» Task goal
Your answer should consist of every line in the records that holds "pars".

[Saved data entries]
Start of Block

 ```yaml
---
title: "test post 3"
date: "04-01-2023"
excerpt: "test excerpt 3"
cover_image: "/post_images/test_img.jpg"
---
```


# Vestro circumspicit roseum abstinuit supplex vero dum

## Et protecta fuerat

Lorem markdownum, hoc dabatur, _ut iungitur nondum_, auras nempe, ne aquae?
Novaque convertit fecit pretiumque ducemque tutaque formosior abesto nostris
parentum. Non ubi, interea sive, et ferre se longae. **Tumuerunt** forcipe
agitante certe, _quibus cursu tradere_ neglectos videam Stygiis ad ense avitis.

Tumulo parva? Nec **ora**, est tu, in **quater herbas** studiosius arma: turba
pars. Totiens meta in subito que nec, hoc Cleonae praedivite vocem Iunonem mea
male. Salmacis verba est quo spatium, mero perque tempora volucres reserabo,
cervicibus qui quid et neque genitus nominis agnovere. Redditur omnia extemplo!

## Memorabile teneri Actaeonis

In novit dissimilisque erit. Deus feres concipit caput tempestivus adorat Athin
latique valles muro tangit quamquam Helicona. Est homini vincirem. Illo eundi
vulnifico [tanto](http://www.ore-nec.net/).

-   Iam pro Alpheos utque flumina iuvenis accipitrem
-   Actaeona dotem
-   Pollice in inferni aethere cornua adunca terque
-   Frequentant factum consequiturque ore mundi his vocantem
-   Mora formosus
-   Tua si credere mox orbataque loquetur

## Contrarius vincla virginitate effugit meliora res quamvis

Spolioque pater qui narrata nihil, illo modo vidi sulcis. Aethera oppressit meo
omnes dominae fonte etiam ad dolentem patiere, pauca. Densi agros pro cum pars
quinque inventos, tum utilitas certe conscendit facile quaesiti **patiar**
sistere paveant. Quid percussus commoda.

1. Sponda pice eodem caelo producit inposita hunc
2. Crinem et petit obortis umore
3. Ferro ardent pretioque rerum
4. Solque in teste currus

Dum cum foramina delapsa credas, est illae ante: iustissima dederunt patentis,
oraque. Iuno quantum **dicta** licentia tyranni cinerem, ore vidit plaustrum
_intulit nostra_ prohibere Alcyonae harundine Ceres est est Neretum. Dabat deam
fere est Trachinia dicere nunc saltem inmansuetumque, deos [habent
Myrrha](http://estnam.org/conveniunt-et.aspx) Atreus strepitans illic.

End of Block

» Result
pars. Totiens meta in subito que nec, hoc Cleonae praedivite vocem Iunonem mea
omnes dominae fonte etiam ad dolentem patiere, pauca. Densi agros pro cum pars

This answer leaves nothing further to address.